その後、男の子(カウアワアヒラ)は、カロ(タロ)の畑を幾区画か作りました(*1)。

人々は豊かな水に魅せられ、また、水のお陰で肥沃になった、その土地に魅せられました。
そして次々とこの地にやって来ては、住み着くようになりました。

彼らは自ら進んで、双子の子供たちの農奴となり、この豊かな地で働きました。

荒れ地が次々と開墾されて、カロ畑に変わりました。
こうしてこの地は、新しい入植地として栄え始めたのでした。


そのなかで男の子が造った泉は、「カ・プナホウ(新しい泉)」 と呼ばれるようになりました(N.1)。
そしてその名は入植地だけでなく、その周囲に住む人々にも知られて行きました。

父が義母の虐待を知る

ちょうどその頃、双子の子供たちの父カハアケアが、ハワイ島から帰って来ました。

そこで彼は、義母による虐待の噂を耳にしたのです。
自分がいない間ずーっと、愛する子供たちが虐待され続けていた、と言うではありませんか。

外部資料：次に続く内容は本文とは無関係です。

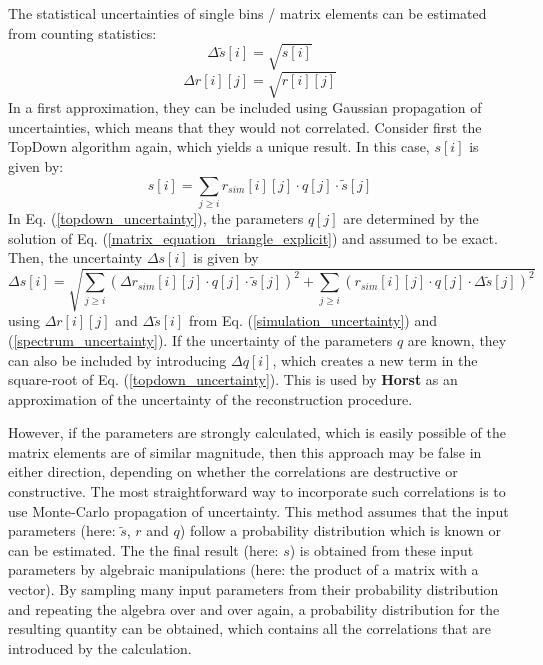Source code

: \documentclass{article}
\begin{document}
The statistical uncertainties of single bins / matrix elements can be estimated from counting statistics:
%
\begin{equation}
	\label{spectrum_uncertainty}
	\Delta \tilde{s} [i] = \sqrt{ s[i] }
\end{equation}
\begin{equation}
	\label{simulation_uncertainty}
	\Delta r [i][j] = \sqrt{ r[i][j] }
\end{equation}
%
In a first approximation, they can be included using Gaussian propagation of uncertainties, which means that they would not correlated.
Consider first the TopDown algorithm again, which yields a unique result.
In this case, $s[i]$ is given by:
%
\begin{equation}
	\label{topdown_uncertainty}
	s[i] = \sum_{j \geq i} r_{sim}[i][j] \cdot q[j] \cdot \tilde{s}[j]
\end{equation}
%
In Eq. (\ref{topdown_uncertainty}), the parameters $q[j]$ are determined by the solution of Eq. (\ref{matrix_equation_triangle_explicit}) and assumed to be exact.
Then, the uncertainty $\Delta s[i]$ is given by
%
\begin{equation}
	\label{topdown_uncertainty}
	\Delta s[i] = \sqrt{\sum_{j \geq i} \left( \Delta r_{sim}[i][j] \cdot q[j] \cdot \tilde{s}[j] \right)^2 + \sum_{j \geq i} \left( r_{sim}[i][j] \cdot q[j] \cdot \Delta \tilde{s}[j] \right)^2}
\end{equation}
%
using $\Delta r[i][j]$ and $\Delta \tilde{s} [i]$ from Eq. (\ref{simulation_uncertainty}) and (\ref{spectrum_uncertainty}).
If the uncertainty of the parameters $q$ are known, they can also be included by introducing $\Delta q[i]$, which creates a new term in the square-root of Eq. (\ref{topdown_uncertainty}).
This is used by \textbf{Horst} as an approximation of the uncertainty of the reconstruction procedure.

However, if the parameters are strongly calculated, which is easily possible of the matrix elements are of similar magnitude, then this approach may be false in either direction, depending on whether the correlations are destructive or constructive.
The most straightforward way to incorporate such correlations is to use Monte-Carlo propagation of uncertainty.
This method assumes that the input parameters (here: $\tilde{s}$, $r$ and $q$) follow a probability distribution which is known or can be estimated.
The the final result (here: $s$) is obtained from these input parameters by algebraic manipulations (here: the product of a matrix with a vector).
By sampling many input parameters from their probability distribution and repeating the algebra over and over again, a probability distribution for the resulting quantity can be obtained, which contains all the correlations that are introduced by the calculation.
\end{document}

この話を聞いた彼は、すぐさま義母ハウェアを殺し、さらに自分も自殺してしまったのです。

今も残る「ロッキー・ヒル」 と「ハウェア」 の語

「ロッキー・ヒル」とは、子供たちが住んでいた、あの岩肌の丘の名前です。
それは、子供たちの父カハアケアの、頑強な意志に因(ちな)んで命名されたものです。

今でもその丘は、「ロッキー・ヒル」と呼ばれています。

一方、「ハウェア」は、子供たちの義母の名前です。
今お話ししているこの出来事以来、ハワイアンの心の中では、「ハウェア」は「残酷な義母」を指す語とされています。

(次回に続く)
[目次へ戻る]

(ノート)
(N.1) カ・プナホウ (Ka Punahou) :
"ka"はハワイ語の定冠詞です。また (ハワイ語)punahou=puna+hou= (英語)spring+new= (日本語)泉+新しい、ですから、 "Ka Punahou"は 「新しい泉」 を意味します(*2)。

(注記)
(*1) Thomas G. Thrum(1907): Hawaiian Folk Tales, Ⅻ.The Punahou Spring. Mrs.E.M.Nakuina.
(*2) Mary Kawena Pukui, Samuel H. Elbert(1986) : Hawaiian Dictionary, Univ. of Hawaii Press.